What’s the right turnout?
“Fifty-one percent Deeds voters,” he said, with a tired chuckle. “Obama changed everything,” he added, expressing confidence in “320,000 surge voters.” He said that turnout was high in Arlington and Alexandria, and invited anyone who’s interested to join his campaign tonight at Richmond’s Westin Hotel.
As he pulled away, Susan Payne, a longtime active member of the Democratic Party and an influential local fundraiser (her husband once occupied the Congressional seat now held by Tom Perriello), said, “The Democrats are getting it right on the last day.”
Cynthia Neff, running for delegate in the 58th District and hoping to unseat Republican incumbent Rob Bell, remarked on the “tremendous reception” she’s been getting at the polling places, “better than I would have expected from the polls.” Her natural constituency, she said, in answer to a reporter’s question, is “lots of teachers, lots of nurses,” and she’s been seeing them come out to vote.
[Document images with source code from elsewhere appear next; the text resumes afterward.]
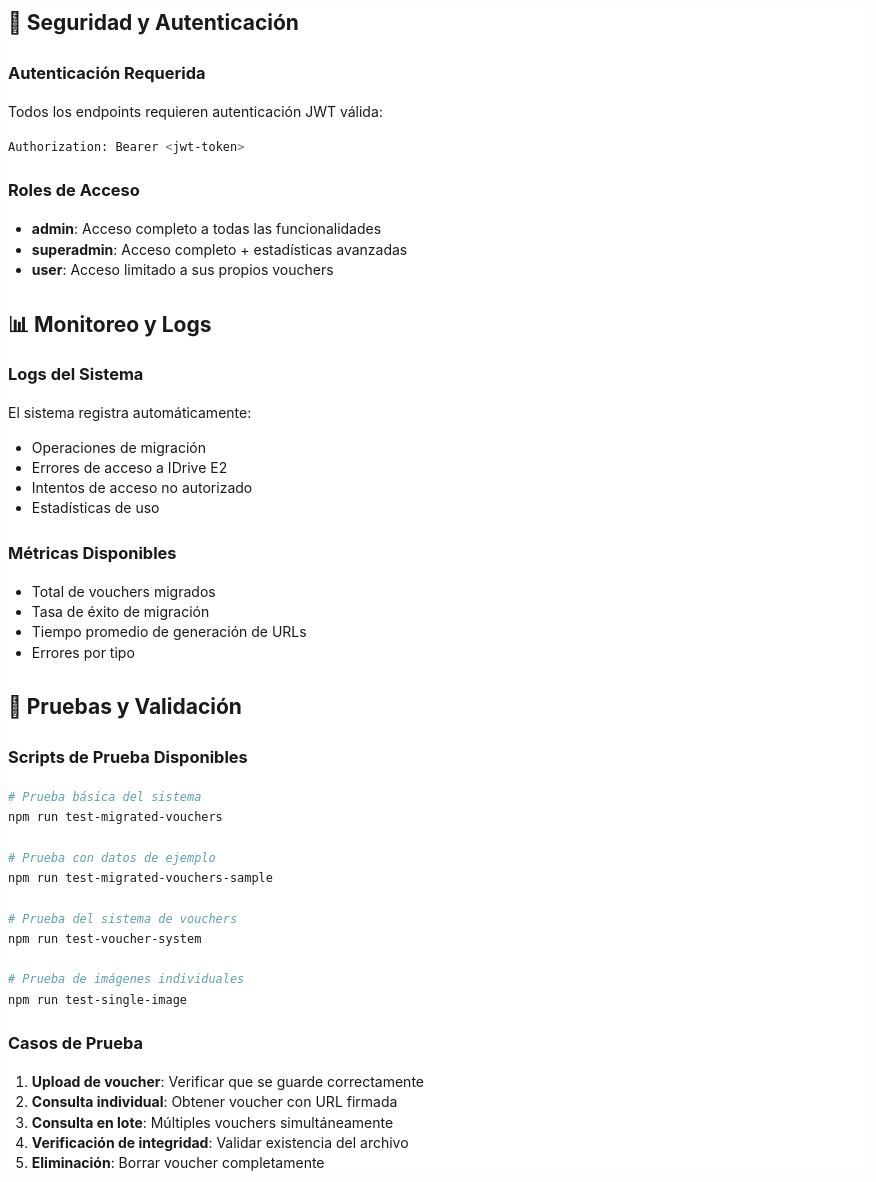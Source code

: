 ## 🔐 Seguridad y Autenticación

### Autenticación Requerida
Todos los endpoints requieren autenticación JWT válida:
```bash
Authorization: Bearer <jwt-token>
```

### Roles de Acceso
- **admin**: Acceso completo a todas las funcionalidades
- **superadmin**: Acceso completo + estadísticas avanzadas
- **user**: Acceso limitado a sus propios vouchers

## 📊 Monitoreo y Logs

### Logs del Sistema
El sistema registra automáticamente:
- Operaciones de migración
- Errores de acceso a IDrive E2
- Intentos de acceso no autorizado
- Estadísticas de uso

### Métricas Disponibles
- Total de vouchers migrados
- Tasa de éxito de migración
- Tiempo promedio de generación de URLs
- Errores por tipo

## 🧪 Pruebas y Validación

### Scripts de Prueba Disponibles
```bash
# Prueba básica del sistema
npm run test-migrated-vouchers

# Prueba con datos de ejemplo
npm run test-migrated-vouchers-sample

# Prueba del sistema de vouchers
npm run test-voucher-system

# Prueba de imágenes individuales
npm run test-single-image
```

### Casos de Prueba
1. **Upload de voucher**: Verificar que se guarde correctamente
2. **Consulta individual**: Obtener voucher con URL firmada
3. **Consulta en lote**: Múltiples vouchers simultáneamente
4. **Verificación de integridad**: Validar existencia del archivo
5. **Eliminación**: Borrar voucher completamente

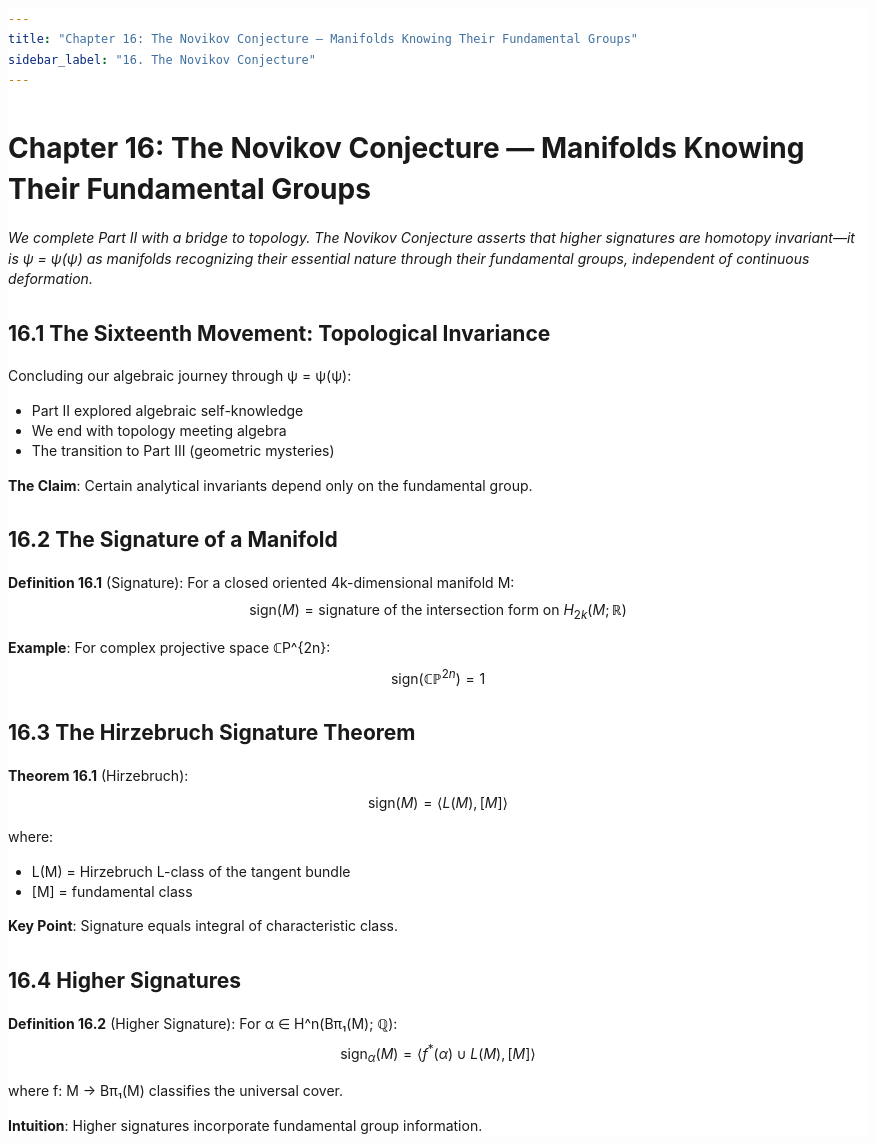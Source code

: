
 ```yaml
---
title: "Chapter 16: The Novikov Conjecture — Manifolds Knowing Their Fundamental Groups"
sidebar_label: "16. The Novikov Conjecture"
---
```


# Chapter 16: The Novikov Conjecture — Manifolds Knowing Their Fundamental Groups

*We complete Part II with a bridge to topology. The Novikov Conjecture asserts that higher signatures are homotopy invariant—it is ψ = ψ(ψ) as manifolds recognizing their essential nature through their fundamental groups, independent of continuous deformation.*

## 16.1 The Sixteenth Movement: Topological Invariance

Concluding our algebraic journey through ψ = ψ(ψ):
- Part II explored algebraic self-knowledge
- We end with topology meeting algebra
- The transition to Part III (geometric mysteries)

**The Claim**: Certain analytical invariants depend only on the fundamental group.

## 16.2 The Signature of a Manifold

**Definition 16.1** (Signature):
For a closed oriented 4k-dimensional manifold M:
$$\text{sign}(M) = \text{signature of the intersection form on } H_{2k}(M; \mathbb{R})$$

**Example**: For complex projective space ℂP^\{2n\}:
$$\text{sign}(\mathbb{CP}^{2n}) = 1$$

## 16.3 The Hirzebruch Signature Theorem

**Theorem 16.1** (Hirzebruch):
$$\text{sign}(M) = \langle L(M), [M] \rangle$$

where:
- L(M) = Hirzebruch L-class of the tangent bundle
- [M] = fundamental class

**Key Point**: Signature equals integral of characteristic class.

## 16.4 Higher Signatures

**Definition 16.2** (Higher Signature):
For α ∈ H^n(Bπ₁(M); ℚ):
$$\text{sign}_\alpha(M) = \langle f^*(α) \cup L(M), [M] \rangle$$

where f: M → Bπ₁(M) classifies the universal cover.

**Intuition**: Higher signatures incorporate fundamental group information.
Still, she acknowledged that it’s daunting to run against a popular four-term incumbent: “At least twice a week I go, what am I doing?”
Right about that time, Albemarle Supervisor David Slutzky, who represents the Rio District where Woodbrook is located, arrived. “The TV is coming,” he informed Neff. Though Deeds was by then on his way to the next stop, the crew stayed on to interview voters and local candidates. Slutzky initially sidestepped C-VILLE’s question about the effect the top of the ticket might have on local Democrats, such as him. Pressed, he allowed as to how “our race is probably more independent of the upticket than was the case four years ago. Tim Kaine’s victory helped me four years ago, a relative unknown running against an unknown.” Still, Slutzky lamented the sound-bite strategy that many voters take into the booth, basing their decisions on “miniscule relevant information.” He promised that he’d get a voter-participation website up and running if he wins this time, though he didn’t follow through on that four years ago, he admitted.